Slovak President Kiska To Step Down After Current TermČTK
Bratislava, May 15 (CTK) – Slovak President Andrej Kiska will not be defending his post in the election scheduled for next year because he wants to spend more time with his family, he told journalists today.
Kiska, 55, and his wife Martina have one daughter and two sons – Veronica, 13, Viktor, 9, and 10-month-old Martin. He also has two grown-up children from his previous marriage.
His wife did not move from Poprad, east Slovakia, to the capital of Bratislava after his election as president and with some exceptions she did not take part in his official programme.
Entrepreneur and philanthropist Kiska has been the head of state since 2014. He was not engaged in politics before. He defeated Prime Minister and Smer-Social Democracy leader Robert Fico in the runoff election four years ago.
Fico, who headed three cabinets and was forced to leave the post of prime minister in March amid a political crisis stirred up by the murder of journalist Jan Kuciak and his fiancee, previously said he would not run for president again either.
Kiska has been the most popular politician in the country for a long time. Though he will not run for president again, he does not intend to withdraw from public life.
He said today he would be considering how to use the trust that the public had in him in order to open a new political era and unite those who want to rule the country in a decent and responsible way.
He added that he would announce how he made up his mind by the end of this year.
Kiska’s decision not to be defending the post in the next direct election is no surprise as the media and some politicians speculated about this in the past.
Major Slovak political parties have not presented their presidential candidates yet. They were waiting for Kiska’s decision.
Shortly after Kiska’s statement, Robert Mistrik, a scientist and constituent member of the strongest opposition party Freedom and Solidarity who withdrew from politics in 2012, announced his presidential candidacy.

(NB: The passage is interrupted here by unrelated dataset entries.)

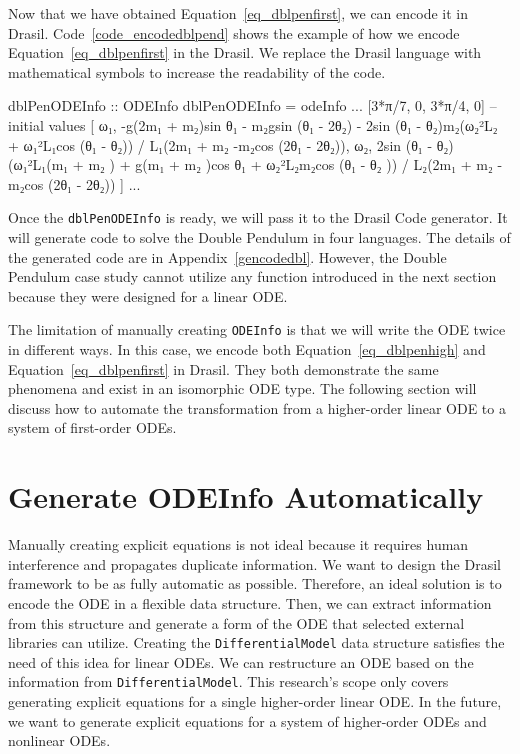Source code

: Now that we have obtained Equation~\ref{eq_dblpenfirst}, we can encode it in Drasil. Code~\ref{code_encodedblpend} shows the example of how we encode Equation~\ref{eq_dblpenfirst} in the Drasil. We replace the Drasil language with mathematical symbols to increase the readability of the code.
\begin{listing}[ht]
\begin{haskell1}
dblPenODEInfo :: ODEInfo
dblPenODEInfo = odeInfo
...
[3*π/7, 0, 3*π/4, 0] -- initial values
[ ω₁,
  -g(2m₁ + m₂)sin θ₁ - m₂gsin (θ₁ - 2θ₂) - 2sin (θ₁ - θ₂)m₂(ω₂²L₂ + ω₁²L₁cos (θ₁ - θ₂)) / L₁(2m₁ + m₂ -m₂cos (2θ₁ - 2θ₂)),
  ω₂,
  2sin (θ₁ - θ₂)(ω₁²L₁(m₁ + m₂ ) + g(m₁ + m₂ )cos θ₁ + ω₂²L₂m₂cos (θ₁ - θ₂ )) / L₂(2m₁ + m₂ -m₂cos (2θ₁ - 2θ₂))
]
...
\end{haskell1}
\label{code_encodedblpend}
\end{listing}

Once the \verb|dblPenODEInfo| is ready, we will pass it to the Drasil Code generator. It will generate code to solve the Double Pendulum in four languages. The details of the generated code are in Appendix~\ref{gencodedbl}. However, the Double Pendulum case study cannot utilize any function introduced in the next section because they were designed for a linear ODE.

The limitation of manually creating \verb|ODEInfo| is that we will write the ODE twice in different ways. In this case, we encode both Equation~\ref{eq_dblpenhigh} and Equation~\ref{eq_dblpenfirst} in Drasil. They both demonstrate the same phenomena and exist in an isomorphic ODE type. The following section will discuss how to automate the transformation from a higher-order linear ODE to a system of first-order ODEs.

\section{Generate ODEInfo Automatically}
Manually creating explicit equations is not ideal because it requires human interference and propagates duplicate information. We want to design the Drasil framework to be as fully automatic as possible. Therefore, an ideal solution is to encode the ODE in a flexible data structure. Then, we can extract information from this structure and generate a form of the ODE that selected external libraries can utilize. Creating the \verb|DifferentialModel| data structure satisfies the need of this idea for linear ODEs. We can restructure an ODE based on the information from \verb|DifferentialModel|. This research's scope only covers generating explicit equations for a single higher-order linear ODE. In the future, we want to generate explicit equations for a system of higher-order ODEs and nonlinear ODEs.

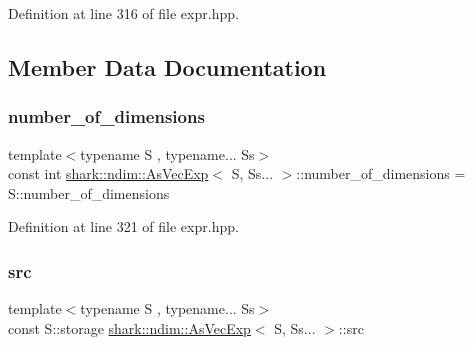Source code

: Definition at line 316 of file expr.\+hpp.



\subsection{Member Data Documentation}
\hypertarget{classshark_1_1ndim_1_1_as_vec_exp_3_01_s_00_01_ss_8_8_8_01_4_a203536498ce354b29804db9ba83a3c99}{}\label{classshark_1_1ndim_1_1_as_vec_exp_3_01_s_00_01_ss_8_8_8_01_4_a203536498ce354b29804db9ba83a3c99} 
\subsubsection{\texorpdfstring{number\+\_\+of\+\_\+dimensions}{number\_of\_dimensions}}
{\footnotesize\ttfamily template$<$typename S , typename... Ss$>$ \\
const int \hyperlink{classshark_1_1ndim_1_1_as_vec_exp}{shark\+::ndim\+::\+As\+Vec\+Exp}$<$ S, Ss... $>$\+::number\+\_\+of\+\_\+dimensions = S\+::number\+\_\+of\+\_\+dimensions\hspace{0.3cm}{\ttfamily [static]}}



Definition at line 321 of file expr.\+hpp.

\hypertarget{classshark_1_1ndim_1_1_as_vec_exp_3_01_s_00_01_ss_8_8_8_01_4_a194abf424b594c3e86a42aa114700e51}{}\label{classshark_1_1ndim_1_1_as_vec_exp_3_01_s_00_01_ss_8_8_8_01_4_a194abf424b594c3e86a42aa114700e51} 
\subsubsection{\texorpdfstring{src}{src}}
{\footnotesize\ttfamily template$<$typename S , typename... Ss$>$ \\
const S\+::storage \hyperlink{classshark_1_1ndim_1_1_as_vec_exp}{shark\+::ndim\+::\+As\+Vec\+Exp}$<$ S, Ss... $>$\+::src\hspace{0.3cm}{\ttfamily [private]}}



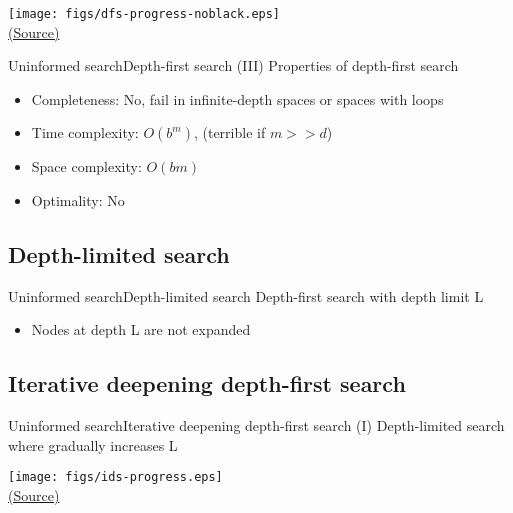 \documentclass[10pt,compress]{beamer} %
\begin{document}
\begin{frame}[plain]
      \begin{center}
          \texttt{[image: figs/dfs-progress-noblack.eps]}\\
          \tiny{\href{http://aima.cs.berkeley.edu/index.html}{(Source)}}
      \end{center}
\end{frame}

\begin{frame}{Uninformed search}{Depth-first search (III)}
      Properties of depth-first search
      \begin{itemize}
        \item Completeness: No, fail in infinite-depth spaces or spaces with loops
        \item Time complexity: $O(b^{m})$, (terrible if $m>>d$)
        \item Space complexity: $O(bm)$
        \item Optimality: No
      \end{itemize}
\end{frame}

\subsection{Depth-limited search}

\begin{frame}{Uninformed search}{Depth-limited search}
      Depth-first search with depth limit L
      \begin{itemize}
        \item Nodes at depth L are not expanded
      \end{itemize}
\end{frame}

\subsection{Iterative deepening depth-first search}

\begin{frame}{Uninformed search}{Iterative deepening depth-first search (I)}
    Depth-limited search where gradually increases L
\end{frame}

\begin{frame}
      \begin{center}
          \texttt{[image: figs/ids-progress.eps]}\\
          \tiny{\href{http://aima.cs.berkeley.edu/index.html}{(Source)}}
      \end{center}
\end{frame}
\end{document}
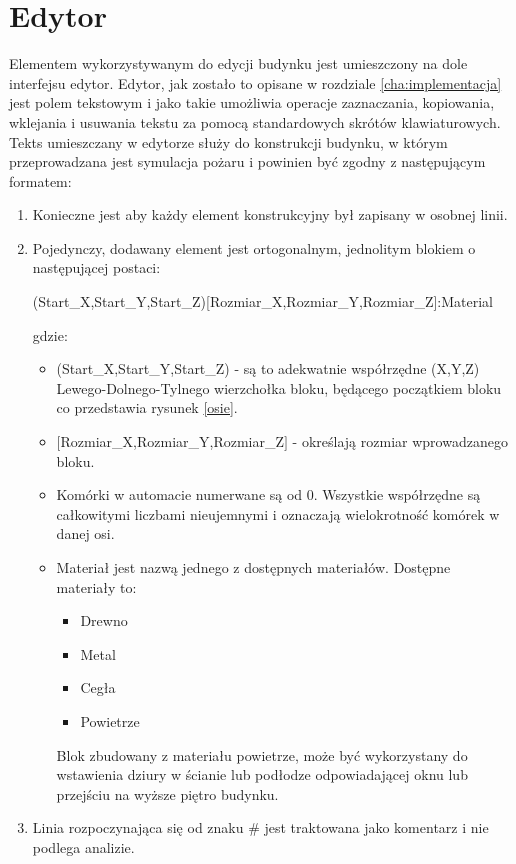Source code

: \section{Edytor}
Elementem wykorzystywanym do edycji budynku jest umieszczony na dole interfejsu edytor.
Edytor, jak zostało to opisane w rozdziale \ref{cha:implementacja} jest polem tekstowym i jako takie umożliwia
 operacje zaznaczania, kopiowania, wklejania i usuwania tekstu za pomocą standardowych skrótów klawiaturowych.
 Tekts umieszczany w edytorze służy do konstrukcji budynku, w którym przeprowadzana jest symulacja pożaru i powinien być zgodny z następującym formatem:
 \begin{enumerate}
 \item Konieczne jest aby każdy element konstrukcyjny był zapisany w osobnej linii.
 \item Pojedynczy, dodawany element jest ortogonalnym, jednolitym blokiem o następującej postaci:
 \begin{center}
	(Start\_X,Start\_Y,Start\_Z)[Rozmiar\_X,Rozmiar\_Y,Rozmiar\_Z]:Material
 \end {center}
 gdzie:
	 \begin{itemize}
	 \item (Start\_X,Start\_Y,Start\_Z) - są to adekwatnie współrzędne (X,Y,Z) Lewego-Dolnego-Tylnego wierzchołka bloku, będącego początkiem bloku co przedstawia rysunek \ref{osie}. 
	 \item $[$Rozmiar\_X,Rozmiar\_Y,Rozmiar\_Z$]$ - określają rozmiar wprowadzanego bloku. 
	 \item Komórki w automacie numerwane są od 0. Wszystkie współrzędne są całkowitymi liczbami nieujemnymi i oznaczają wielokrotność komórek w danej osi.
	 \item Materiał jest nazwą jednego z dostępnych materiałów. Dostępne materiały to:
	 \begin {itemize}
	 \item Drewno
	 \item Metal
	 \item Cegła
	 \item Powietrze
	 \end {itemize}
	 Blok zbudowany z materiału powietrze, może być wykorzystany do wstawienia dziury w ścianie lub podłodze odpowiadającej oknu lub przejściu na wyższe piętro budynku.
	 \end{itemize}
\item Linia rozpoczynająca się od znaku # jest traktowana jako komentarz i nie podlega analizie.
 \end {enumerate}
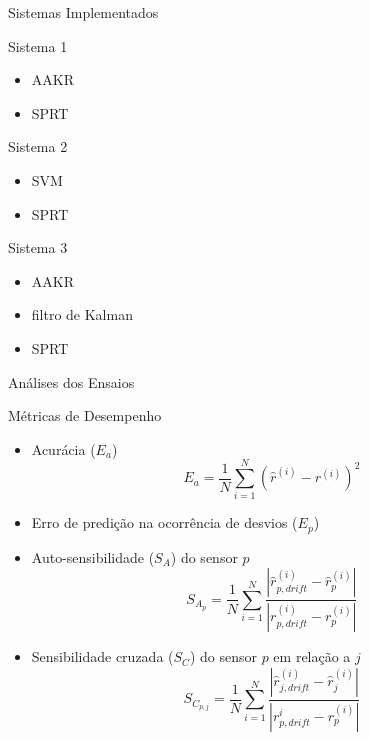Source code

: \documentclass{beamer}
\begin{document}
\begin{frame}{Sistemas Implementados}

    \begin{block}{Sistema 1}
        \begin{itemize}
            \item AAKR
            \item SPRT
        \end{itemize}
    \end{block}

    \begin{block}{Sistema 2}
        \begin{itemize}
            \item SVM
            \item SPRT
        \end{itemize}
    \end{block}

    \begin{block}{Sistema 3}
        \begin{itemize}
            \item AAKR
            \item filtro de Kalman
            \item SPRT
        \end{itemize}
    \end{block}

    \note{
    \begin{itemize}
        \item 
    \end{itemize}}
    
\end{frame}

\begin{frame}{Análises dos Ensaios}
    
\end{frame}

\begin{frame}{Métricas de Desempenho}
    \begin{itemize}
        \item Acurácia ($E_a$)
            $$ E_a = \frac{1}{N} \sum \limits_{i=1}^N \left( \hat{r}^{(i)} - r^{(i)}
            \right)^2$$
        \item Erro de predição na ocorrência de desvios ($E_p$)
        \item Auto-sensibilidade ($S_A$) do sensor $p$
            $$
            S_{A_p} = \frac{1}{N} \sum \limits_{i=1}^N \frac{\left| \hat{r}_{p, drift}^{(i)} -
            \hat{r}^{(i)}_{p} \right|}{\left| r_{p,drift}^{(i)} - r^{(i)}_{p} \right|}
            $$
        \item Sensibilidade cruzada ($S_C$) do sensor $p$ em relação a $j$
            $$
            S_{C_{p,j}} = \frac{1}{N} \sum \limits_{i=1}^N \frac{\left| \hat{r}_{j,drift}^{(i)} -
            \hat{r}^{(i)}_{j} \right|}{\left| r_{p,drift}^{i} - r_{p}^{(i)} \right|}
            $$
    \end{itemize}
    
\end{frame}
\end{document}
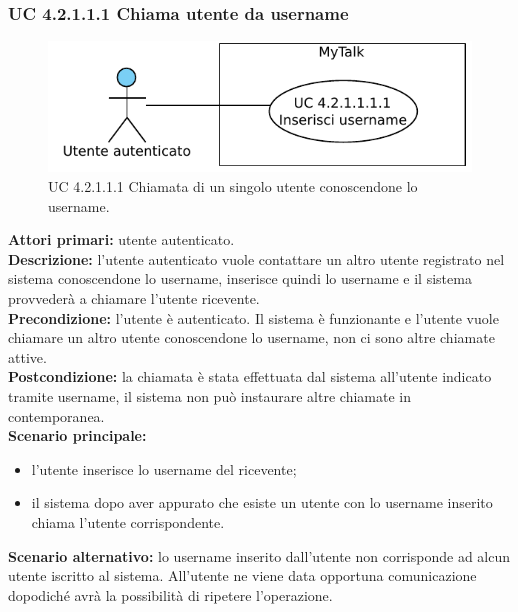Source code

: \subsubsection{UC 4.2.1.1.1 Chiama utente da username}

\begin{figure}[htbp]
\centering
\includegraphics[scale=0.7]{./casi_uso/UC4-2-1-1-1.pdf}
\caption{UC 4.2.1.1.1 Chiamata di un singolo utente conoscendone lo username.}
\end{figure}

\noindent
\textbf{Attori primari:} utente autenticato.\\
\textbf{Descrizione:} l'utente autenticato vuole contattare un altro utente registrato nel sistema conoscendone lo username, inserisce quindi lo username e il sistema provvederà a chiamare l'utente ricevente.\\
\textbf{Precondizione:} l'utente è autenticato. Il sistema è funzionante e l'utente vuole chiamare un altro utente conoscendone lo username, non ci sono altre chiamate attive.\\
\textbf{Postcondizione:} la chiamata è stata effettuata dal sistema all'utente indicato tramite username, il sistema non può instaurare altre chiamate in contemporanea.\\
\textbf{Scenario principale:}
\begin{itemize}
\item l'utente inserisce lo username del ricevente;
\item il sistema dopo aver appurato che esiste un utente con lo username inserito chiama l'utente corrispondente.
\end{itemize}
\textbf{Scenario alternativo:} lo username inserito dall'utente non corrisponde ad alcun utente iscritto al sistema. All'utente ne viene data opportuna comunicazione dopodiché avrà la possibilità di ripetere l'operazione.


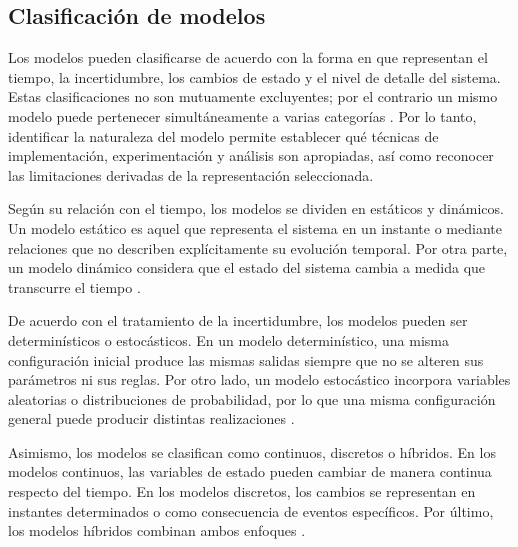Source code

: \subsection{Clasificación de modelos}
\label{subsubsec:clasificacion_modelos}

Los modelos pueden clasificarse de acuerdo con la forma en que representan el tiempo, la incertidumbre, los cambios de estado y el nivel de detalle del sistema. Estas clasificaciones no son mutuamente excluyentes; por el contrario un mismo modelo puede pertenecer simultáneamente a varias categorías \cite{bungartz2014modeling,law2015simulation}. Por lo tanto, identificar la naturaleza del modelo permite establecer qué técnicas de implementación, experimentación y análisis son apropiadas, así como reconocer las limitaciones derivadas de la representación seleccionada. 

Según su relación con el tiempo, los modelos se dividen en estáticos y dinámicos. Un modelo estático es aquel que representa el sistema en un instante o mediante relaciones que no describen explícitamente su evolución temporal. Por otra parte, un modelo dinámico considera que el estado del sistema cambia a medida que transcurre el tiempo \cite{law2015simulation}. 

De acuerdo con el tratamiento de la incertidumbre, los modelos pueden ser determinísticos o estocásticos. En un modelo determinístico, una misma configuración inicial produce las mismas salidas siempre que no se alteren sus parámetros ni sus reglas. Por otro lado, un modelo estocástico incorpora variables aleatorias o distribuciones de probabilidad, por lo que una misma configuración general puede producir distintas realizaciones \cite{bungartz2014modeling,law2015simulation}. 

Asimismo, los modelos se clasifican como continuos, discretos o híbridos. En los modelos continuos, las variables de estado pueden cambiar de manera continua respecto del tiempo. En los modelos discretos, los cambios se representan en instantes determinados o como consecuencia de eventos específicos. Por último, los modelos híbridos combinan ambos enfoques \cite{banks2010discrete,bungartz2014modeling}.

Political analyst and teacher Eduard Chmelar said previously he was considering his candidacy.
Media speculated that Stefan Harabin, a Supreme Court judge and former justice minister, might be running for president as well.
Kiska today again warned that the urgent problems in society were not solved.
“Unfortunately only the murder of two young people revealed what consequences a failing state and corrupt governing power might have. A government change alone does not suffice for the beginning of a new, better era,” he said, commenting on the development in Slovakia after Kuciak’s murder.
Kiska indirectly denoted Fico’s resignation as the end of one political era full of many political fights and emotions. It would be better if the president’s office did not face disputes in the future, he added.
Kiska has been promoting Slovakia’s focus on the European Union and NATO and he is an advocate of the sanctions imposed on Russia over its involvement in the fighting in Ukraine. He pointed to long-term problems in the Slovak healthcare and school systems, to widespread corruption and cronyism. He had tense relations with Fico.
Last year, Slovak media wrote that Kiska’s firm KTAG had to pay additional taxes because the tax office did not let the firm deduct the costs of Kiska’s presidential campaign from its taxes.